§ **INSTRUCTIONS FOR THE TASK**
Each entry below must be repeated exactly. Leave the pictures out of it.

=== INPUT FOR THIS TASK ===

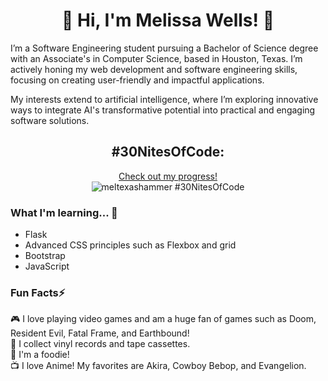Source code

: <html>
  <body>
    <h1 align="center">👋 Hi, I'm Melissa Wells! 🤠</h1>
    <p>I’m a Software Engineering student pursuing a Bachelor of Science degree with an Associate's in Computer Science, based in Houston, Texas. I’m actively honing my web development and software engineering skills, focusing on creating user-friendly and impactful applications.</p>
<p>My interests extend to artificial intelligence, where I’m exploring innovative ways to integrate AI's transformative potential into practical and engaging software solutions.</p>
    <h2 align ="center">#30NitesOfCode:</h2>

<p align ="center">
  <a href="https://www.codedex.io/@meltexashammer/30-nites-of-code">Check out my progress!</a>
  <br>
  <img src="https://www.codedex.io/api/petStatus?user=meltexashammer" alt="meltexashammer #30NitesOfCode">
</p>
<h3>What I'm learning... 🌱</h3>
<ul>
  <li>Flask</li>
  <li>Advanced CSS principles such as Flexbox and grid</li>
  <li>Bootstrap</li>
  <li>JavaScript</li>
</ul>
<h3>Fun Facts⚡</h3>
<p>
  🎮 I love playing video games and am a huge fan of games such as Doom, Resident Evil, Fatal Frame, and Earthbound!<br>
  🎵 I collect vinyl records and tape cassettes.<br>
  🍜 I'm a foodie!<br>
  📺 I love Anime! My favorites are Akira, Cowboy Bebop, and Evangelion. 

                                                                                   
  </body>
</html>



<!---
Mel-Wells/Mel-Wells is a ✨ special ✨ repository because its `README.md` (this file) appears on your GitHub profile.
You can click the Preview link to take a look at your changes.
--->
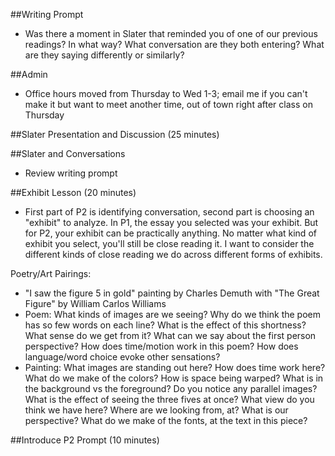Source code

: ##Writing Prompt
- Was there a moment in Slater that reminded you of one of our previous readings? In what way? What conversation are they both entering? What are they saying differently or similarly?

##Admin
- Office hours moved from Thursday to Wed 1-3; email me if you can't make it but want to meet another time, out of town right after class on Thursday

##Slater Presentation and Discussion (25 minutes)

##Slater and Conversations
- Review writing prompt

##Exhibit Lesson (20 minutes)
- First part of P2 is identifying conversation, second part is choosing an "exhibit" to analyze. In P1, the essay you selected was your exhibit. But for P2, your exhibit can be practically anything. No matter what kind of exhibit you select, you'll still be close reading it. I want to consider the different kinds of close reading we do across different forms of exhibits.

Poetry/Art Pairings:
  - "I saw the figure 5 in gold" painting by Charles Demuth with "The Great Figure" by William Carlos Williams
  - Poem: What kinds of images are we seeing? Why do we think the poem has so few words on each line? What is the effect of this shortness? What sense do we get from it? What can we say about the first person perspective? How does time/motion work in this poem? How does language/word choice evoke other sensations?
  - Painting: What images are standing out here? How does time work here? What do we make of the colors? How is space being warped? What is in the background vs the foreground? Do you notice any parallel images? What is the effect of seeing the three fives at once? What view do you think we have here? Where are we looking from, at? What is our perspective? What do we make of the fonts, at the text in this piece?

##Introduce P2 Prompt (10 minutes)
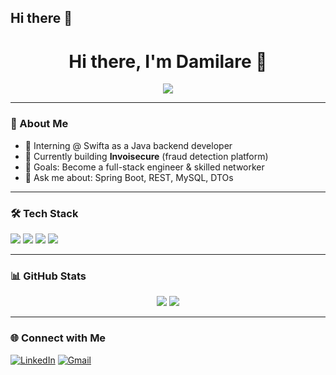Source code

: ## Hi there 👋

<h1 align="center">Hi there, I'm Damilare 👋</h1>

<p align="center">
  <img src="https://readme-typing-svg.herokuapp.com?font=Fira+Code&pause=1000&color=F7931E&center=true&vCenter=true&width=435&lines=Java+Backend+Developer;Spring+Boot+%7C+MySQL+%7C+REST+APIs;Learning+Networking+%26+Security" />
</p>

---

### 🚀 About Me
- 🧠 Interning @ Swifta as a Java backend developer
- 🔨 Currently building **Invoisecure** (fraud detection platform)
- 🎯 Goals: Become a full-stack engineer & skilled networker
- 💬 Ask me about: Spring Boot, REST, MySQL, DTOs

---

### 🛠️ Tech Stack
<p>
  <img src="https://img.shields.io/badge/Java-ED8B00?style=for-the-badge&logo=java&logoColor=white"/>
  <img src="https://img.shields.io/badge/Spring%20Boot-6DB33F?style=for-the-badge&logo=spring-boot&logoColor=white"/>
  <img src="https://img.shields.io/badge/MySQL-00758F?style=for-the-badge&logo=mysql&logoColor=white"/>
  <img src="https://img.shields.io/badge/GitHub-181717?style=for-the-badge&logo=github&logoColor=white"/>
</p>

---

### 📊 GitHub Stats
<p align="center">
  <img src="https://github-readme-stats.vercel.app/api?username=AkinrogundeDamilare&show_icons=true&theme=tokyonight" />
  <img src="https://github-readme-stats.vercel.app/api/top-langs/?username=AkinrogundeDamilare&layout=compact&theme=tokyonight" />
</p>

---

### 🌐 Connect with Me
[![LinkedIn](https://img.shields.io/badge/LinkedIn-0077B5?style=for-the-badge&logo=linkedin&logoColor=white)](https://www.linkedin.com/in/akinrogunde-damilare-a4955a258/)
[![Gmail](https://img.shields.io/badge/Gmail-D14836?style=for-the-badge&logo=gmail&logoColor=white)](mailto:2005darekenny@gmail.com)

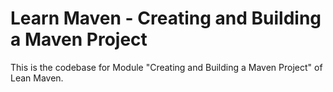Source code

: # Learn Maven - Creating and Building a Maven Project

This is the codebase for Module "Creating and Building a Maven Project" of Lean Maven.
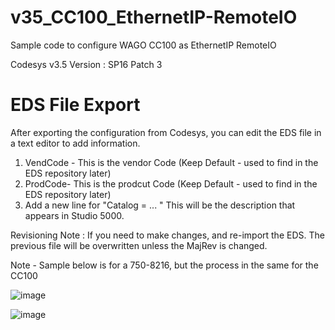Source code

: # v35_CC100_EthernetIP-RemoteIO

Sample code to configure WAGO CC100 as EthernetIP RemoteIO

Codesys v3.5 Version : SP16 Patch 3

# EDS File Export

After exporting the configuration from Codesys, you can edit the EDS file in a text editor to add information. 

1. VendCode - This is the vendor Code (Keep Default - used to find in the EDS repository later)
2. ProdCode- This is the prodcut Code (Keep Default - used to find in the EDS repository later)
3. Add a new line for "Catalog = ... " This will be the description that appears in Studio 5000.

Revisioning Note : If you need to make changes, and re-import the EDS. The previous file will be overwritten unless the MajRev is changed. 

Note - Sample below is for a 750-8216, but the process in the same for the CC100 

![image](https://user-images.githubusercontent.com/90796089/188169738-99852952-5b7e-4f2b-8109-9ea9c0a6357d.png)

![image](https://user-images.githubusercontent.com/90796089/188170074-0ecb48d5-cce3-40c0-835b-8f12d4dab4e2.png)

===

§ **YOUR RESPONSE**
Source code

: <html>
  <body>
    <h1 align="center">👋 Hi, I'm Melissa Wells! 🤠</h1>
    <p>I’m a Software Engineering student pursuing a Bachelor of Science degree with an Associate's in Computer Science, based in Houston, Texas. I’m actively honing my web development and software engineering skills, focusing on creating user-friendly and impactful applications.</p>
<p>My interests extend to artificial intelligence, where I’m exploring innovative ways to integrate AI's transformative potential into practical and engaging software solutions.</p>
    <h2 align ="center">#30NitesOfCode:</h2>

<p align ="center">
  <a href="https://www.codedex.io/@meltexashammer/30-nites-of-code">Check out my progress!</a>
  <br>
  <img src="https://www.codedex.io/api/petStatus?user=meltexashammer" alt="meltexashammer #30NitesOfCode">
</p>
<h3>What I'm learning... 🌱</h3>
<ul>
  <li>Flask</li>
  <li>Advanced CSS principles such as Flexbox and grid</li>
  <li>Bootstrap</li>
  <li>JavaScript</li>
</ul>
<h3>Fun Facts⚡</h3>
<p>
  🎮 I love playing video games and am a huge fan of games such as Doom, Resident Evil, Fatal Frame, and Earthbound!<br>
  🎵 I collect vinyl records and tape cassettes.<br>
  🍜 I'm a foodie!<br>
  📺 I love Anime! My favorites are Akira, Cowboy Bebop, and Evangelion. 

                                                                                   
  </body>
</html>



<!---
Mel-Wells/Mel-Wells is a ✨ special ✨ repository because its `README.md` (this file) appears on your GitHub profile.
You can click the Preview link to take a look at your changes.
--->
Source code

: ##Writing Prompt
- Was there a moment in Slater that reminded you of one of our previous readings? In what way? What conversation are they both entering? What are they saying differently or similarly?

##Admin
- Office hours moved from Thursday to Wed 1-3; email me if you can't make it but want to meet another time, out of town right after class on Thursday

##Slater Presentation and Discussion (25 minutes)

##Slater and Conversations
- Review writing prompt

##Exhibit Lesson (20 minutes)
- First part of P2 is identifying conversation, second part is choosing an "exhibit" to analyze. In P1, the essay you selected was your exhibit. But for P2, your exhibit can be practically anything. No matter what kind of exhibit you select, you'll still be close reading it. I want to consider the different kinds of close reading we do across different forms of exhibits.

Poetry/Art Pairings:
  - "I saw the figure 5 in gold" painting by Charles Demuth with "The Great Figure" by William Carlos Williams
  - Poem: What kinds of images are we seeing? Why do we think the poem has so few words on each line? What is the effect of this shortness? What sense do we get from it? What can we say about the first person perspective? How does time/motion work in this poem? How does language/word choice evoke other sensations?
  - Painting: What images are standing out here? How does time work here? What do we make of the colors? How is space being warped? What is in the background vs the foreground? Do you notice any parallel images? What is the effect of seeing the three fives at once? What view do you think we have here? Where are we looking from, at? What is our perspective? What do we make of the fonts, at the text in this piece?

##Introduce P2 Prompt (10 minutes)
Source code

: ## Hi there 👋

<h1 align="center">Hi there, I'm Damilare 👋</h1>

<p align="center">
  <img src="https://readme-typing-svg.herokuapp.com?font=Fira+Code&pause=1000&color=F7931E&center=true&vCenter=true&width=435&lines=Java+Backend+Developer;Spring+Boot+%7C+MySQL+%7C+REST+APIs;Learning+Networking+%26+Security" />
</p>

---

### 🚀 About Me
- 🧠 Interning @ Swifta as a Java backend developer
- 🔨 Currently building **Invoisecure** (fraud detection platform)
- 🎯 Goals: Become a full-stack engineer & skilled networker
- 💬 Ask me about: Spring Boot, REST, MySQL, DTOs

---

### 🛠️ Tech Stack
<p>
  <img src="https://img.shields.io/badge/Java-ED8B00?style=for-the-badge&logo=java&logoColor=white"/>
  <img src="https://img.shields.io/badge/Spring%20Boot-6DB33F?style=for-the-badge&logo=spring-boot&logoColor=white"/>
  <img src="https://img.shields.io/badge/MySQL-00758F?style=for-the-badge&logo=mysql&logoColor=white"/>
  <img src="https://img.shields.io/badge/GitHub-181717?style=for-the-badge&logo=github&logoColor=white"/>
</p>

---

### 📊 GitHub Stats
<p align="center">
  <img src="https://github-readme-stats.vercel.app/api?username=AkinrogundeDamilare&show_icons=true&theme=tokyonight" />
  <img src="https://github-readme-stats.vercel.app/api/top-langs/?username=AkinrogundeDamilare&layout=compact&theme=tokyonight" />
</p>

---

### 🌐 Connect with Me
[![LinkedIn](https://img.shields.io/badge/LinkedIn-0077B5?style=for-the-badge&logo=linkedin&logoColor=white)](https://www.linkedin.com/in/akinrogunde-damilare-a4955a258/)
[![Gmail](https://img.shields.io/badge/Gmail-D14836?style=for-the-badge&logo=gmail&logoColor=white)](mailto:2005darekenny@gmail.com)

Source code

: # Learn Maven - Creating and Building a Maven Project

This is the codebase for Module "Creating and Building a Maven Project" of Lean Maven.
Source code

: # v35_CC100_EthernetIP-RemoteIO

Sample code to configure WAGO CC100 as EthernetIP RemoteIO

Codesys v3.5 Version : SP16 Patch 3

# EDS File Export

After exporting the configuration from Codesys, you can edit the EDS file in a text editor to add information. 

1. VendCode - This is the vendor Code (Keep Default - used to find in the EDS repository later)
2. ProdCode- This is the prodcut Code (Keep Default - used to find in the EDS repository later)
3. Add a new line for "Catalog = ... " This will be the description that appears in Studio 5000.

Revisioning Note : If you need to make changes, and re-import the EDS. The previous file will be overwritten unless the MajRev is changed. 

Note - Sample below is for a 750-8216, but the process in the same for the CC100 

![image](https://user-images.githubusercontent.com/90796089/188169738-99852952-5b7e-4f2b-8109-9ea9c0a6357d.png)

![image](https://user-images.githubusercontent.com/90796089/188170074-0ecb48d5-cce3-40c0-835b-8f12d4dab4e2.png)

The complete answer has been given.